Task prompt ▸
Wherever a line of the data contains "solutions", copy that line.

Plain-text document sources ▸
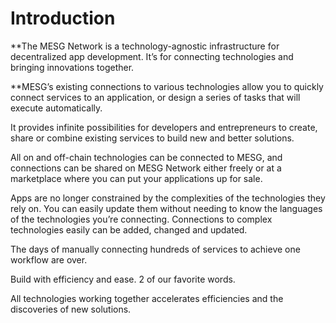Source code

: # Introduction

**The MESG Network is a technology-agnostic infrastructure for decentralized app development. It’s for connecting technologies and bringing innovations together.  
  
**MESG’s existing connections to various technologies allow you to quickly connect services to an application, or design a series of tasks that will execute automatically.  
  
It provides infinite possibilities for developers and entrepreneurs to create, share or combine existing services to build new and better solutions.

All on and off-chain technologies can be connected to MESG, and connections can be shared on MESG Network either freely or at a marketplace where you can put your applications up for sale.  
  
Apps are no longer constrained by the complexities of the technologies they rely on. You can easily update them without needing to know the languages of the technologies you’re connecting. Connections to complex technologies easily can be added, changed and updated. 

The days of manually connecting hundreds of services to achieve one workflow are over.

Build with efficiency and ease. 2 of our favorite words.

All technologies working together accelerates efficiencies and the discoveries of new solutions.



## 



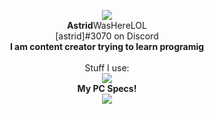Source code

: 


<p align="center">
<img src="https://gitpfp.wav.blue/pfp?mag=1&name=Astrid&colour=bfghdk">
  <br><b>Astrid</b>WasHereLOL<br>
  [astrid]#3070 on Discord<br>
  <b>I am content creator trying to learn programig</b><br><br>
  Stuff I use: <br>
  <a href="https://skillicons.dev">
    <img src="https://skillicons.dev/icons?i=raspberrypi,py,svg,stackoverflow,twitter,instagram,discord,github,git,vscode,blender,ps&perline=6" />
  </a><br>
  <b>My PC Specs!</b><br>
  <a href="https://valid.x86.fr/x6u80t">
  <img src="https://valid.x86.fr/cache/banner/x6u80t-6.png">
  </a>
 
</p>
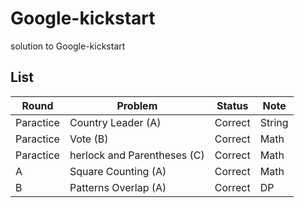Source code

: # Google-kickstart
solution to Google-kickstart

## List

Round | Problem | Status | Note
---| ---| --- | ---
Paractice | Country Leader (A)| Correct|String
Paractice | Vote (B)| Correct| Math
Paractice | herlock and Parentheses (C)| Correct| Math
A | Square Counting (A)| Correct| Math
B | Patterns Overlap (A)| Correct| DP
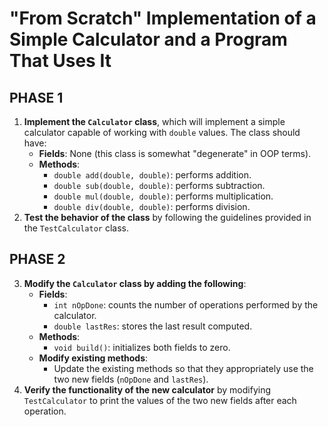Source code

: # "From Scratch" Implementation of a Simple Calculator and a Program That Uses It

## PHASE 1

1. **Implement the `Calculator` class**, which will implement a simple calculator capable of working with `double` values. The class should have:
   * **Fields**: None (this class is somewhat "degenerate" in OOP terms).
   * **Methods**:
     - `double add(double, double)`: performs addition.
     - `double sub(double, double)`: performs subtraction.
     - `double mul(double, double)`: performs multiplication.
     - `double div(double, double)`: performs division.
2. **Test the behavior of the class** by following the guidelines provided in the `TestCalculator` class.

## PHASE 2

3. **Modify the `Calculator` class by adding the following**:
   * **Fields**:
     - `int nOpDone`: counts the number of operations performed by the calculator.
     - `double lastRes`: stores the last result computed.
   * **Methods**:
     - `void build()`: initializes both fields to zero.
   * **Modify existing methods**:
     - Update the existing methods so that they appropriately use the two new fields (`nOpDone` and `lastRes`).
4. **Verify the functionality of the new calculator** by modifying `TestCalculator` to print the values of the two new fields after each operation.
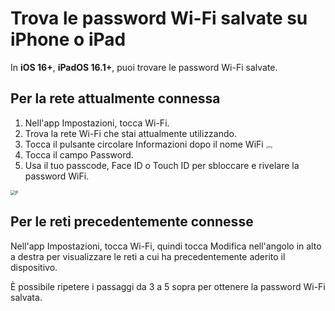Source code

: # Trova le password Wi-Fi salvate su iPhone o iPad

In **iOS 16+**, **iPadOS 16.1+**, puoi trovare le password Wi-Fi salvate.

## Per la rete attualmente connessa

1. Nell'app Impostazioni, tocca Wi-Fi.
2. Trova la rete Wi-Fi che stai attualmente utilizzando.
3. Tocca il pulsante circolare Informazioni dopo il nome WiFi <img src="https://support.apple.com/library/content/dam/edam/applecare/images/en_US/iOS/ios-16-info-circle-blue-hollow.png" alt="img" style="zoom:25%;" />
4. Tocca il campo Password.
5. Usa il tuo passcode, Face ID o Touch ID per sbloccare e rivelare la password WiFi.

<img src="https://support.apple.com/library/content/dam/edam/applecare/images/en_US/iOS/ios-16-iphone-14-pro-wifi-name-more-info-password-on-tap.png" alt="P" style="zoom:50%;" />



## Per le reti precedentemente connesse

Nell'app Impostazioni, tocca Wi-Fi, quindi tocca Modifica nell'angolo in alto a destra per visualizzare le reti a cui ha precedentemente aderito il dispositivo.

È possibile ripetere i passaggi da 3 a 5 sopra per ottenere la password Wi-Fi salvata.







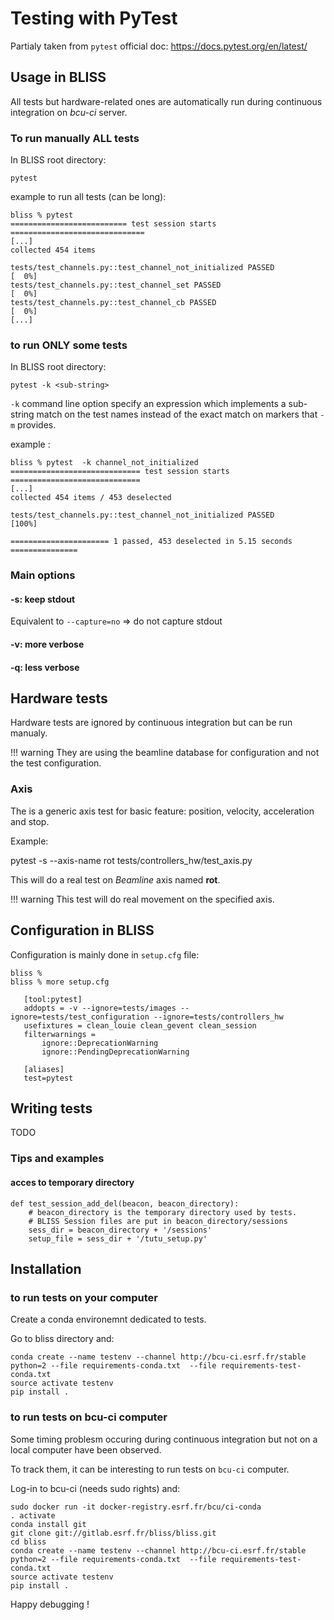 # Testing with PyTest


Partialy taken from `pytest` official doc: https://docs.pytest.org/en/latest/


## Usage in BLISS

All tests but hardware-related ones are automatically run during
continuous integration on *bcu-ci* server.

### To run manually ALL tests

In BLISS root directory:

    pytest

example to run all tests (can be long):

    bliss % pytest
    ========================== test session starts ==============================
    [...]
    collected 454 items
    
    tests/test_channels.py::test_channel_not_initialized PASSED            [  0%]
    tests/test_channels.py::test_channel_set PASSED                        [  0%]
    tests/test_channels.py::test_channel_cb PASSED                         [  0%]
    [...]


### to run ONLY some tests

In BLISS root directory:

    pytest -k <sub-string>

`-k` command line option specify an expression which implements a
sub-string match on the test names instead of the exact match on
markers that `-m` provides.

example :

    bliss % pytest  -k channel_not_initialized
    ============================= test session starts =============================
    [...]
    collected 454 items / 453 deselected
    
    tests/test_channels.py::test_channel_not_initialized PASSED              [100%]
    
    ====================== 1 passed, 453 deselected in 5.15 seconds ===============

### Main options

#### -s: keep stdout
Equivalent to `--capture=no`  => do not capture stdout

#### -v: more verbose

#### -q: less verbose




## Hardware tests

Hardware tests are ignored by continuous integration but can be run manualy.

!!! warning
    They are using the beamline database for configuration and not the test
    configuration.

### Axis
The is a generic axis test for basic feature: position, velocity, acceleration and stop.

Example:

   pytest -s --axis-name rot tests/controllers_hw/test_axis.py

This will do a real test on *Beamline* axis named **rot**.

!!! warning
    This test will do real movement on the specified axis.


## Configuration in BLISS
Configuration is mainly done in `setup.cfg` file:

    bliss %
    bliss % more setup.cfg
       
       [tool:pytest]
       addopts = -v --ignore=tests/images --ignore=tests/test_configuration --ignore=tests/controllers_hw
       usefixtures = clean_louie clean_gevent clean_session
       filterwarnings =
           ignore::DeprecationWarning
           ignore::PendingDeprecationWarning
       
       [aliases]
       test=pytest







## Writing tests

TODO

### Tips and examples

#### acces to temporary directory

    def test_session_add_del(beacon, beacon_directory):
        # beacon_directory is the temporary directory used by tests.
        # BLISS Session files are put in beacon_directory/sessions
        sess_dir = beacon_directory + '/sessions'
        setup_file = sess_dir + '/tutu_setup.py'




## Installation

### to run tests on your computer

Create a conda environemnt dedicated to tests.

Go to bliss directory and:

    conda create --name testenv --channel http://bcu-ci.esrf.fr/stable python=2 --file requirements-conda.txt  --file requirements-test-conda.txt
    source activate testenv
    pip install .



### to run tests on bcu-ci computer

Some timing problesm occuring during continuous integration but not on
a local computer have been observed.

To track them, it can be interesting to run tests on `bcu-ci` computer.

Log-in to bcu-ci (needs sudo rights) and:

    sudo docker run -it docker-registry.esrf.fr/bcu/ci-conda
    . activate
    conda install git
    git clone git://gitlab.esrf.fr/bliss/bliss.git
    cd bliss
    conda create --name testenv --channel http://bcu-ci.esrf.fr/stable python=2 --file requirements-conda.txt  --file requirements-test-conda.txt
    source activate testenv
    pip install .

Happy debugging !



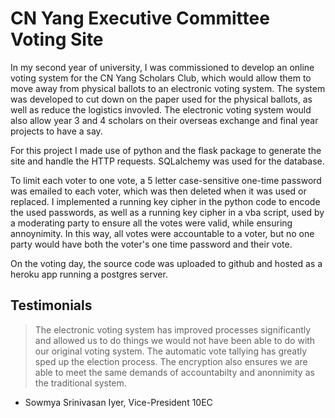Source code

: # CN Yang Executive Committee Voting Site

In my second year of university, I was commissioned to develop an online voting system for the CN Yang Scholars Club, which would allow them to move away from physical ballots to an electronic voting system. The system was developed to cut down on the paper used for the physical ballots, as well as reduce the logistics invovled. The electronic voting system would also allow year 3 and 4 scholars on their overseas exchange and final year projects to have a say.

For this project I made use of python and the flask package to generate the site and handle the HTTP requests. SQLalchemy was used for the database.

To limit each voter to one vote, a 5 letter case-sensitive one-time password was emailed to each voter, which was then deleted when it was used or replaced. I implemented a running key cipher in the python code to encode the used passwords, as well as a running key cipher in a vba script, used by a moderating party to ensure all the votes were valid, while ensuring annoynimity. In this way, all votes were accountable to a voter, but no one party would have both the voter's one time password and their vote.

On the voting day, the source code was uploaded to github and hosted as a heroku app running a postgres server.

## Testimonials

> The electronic voting system has improved processes significantly and allowed us to do things we would not have been able to do with our original voting system. The automatic vote tallying has greatly sped up the election process. The encryption also ensures we are able to meet the same demands of accountabilty and anonnimity as the traditional system.
- Sowmya Srinivasan Iyer, Vice-President 10EC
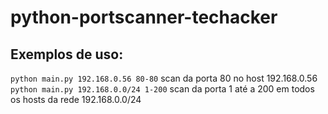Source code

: # python-portscanner-techacker

## Exemplos de uso:

`python main.py 192.168.0.56 80-80` scan da porta 80 no host 192.168.0.56
`python main.py 192.168.0.0/24 1-200` scan da porta 1 até a 200 em todos os hosts da rede 192.168.0.0/24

Finished task ▸
It provides infinite possibilities for developers and entrepreneurs to create, share or combine existing services to build new and better solutions.
All technologies working together accelerates efficiencies and the discoveries of new solutions.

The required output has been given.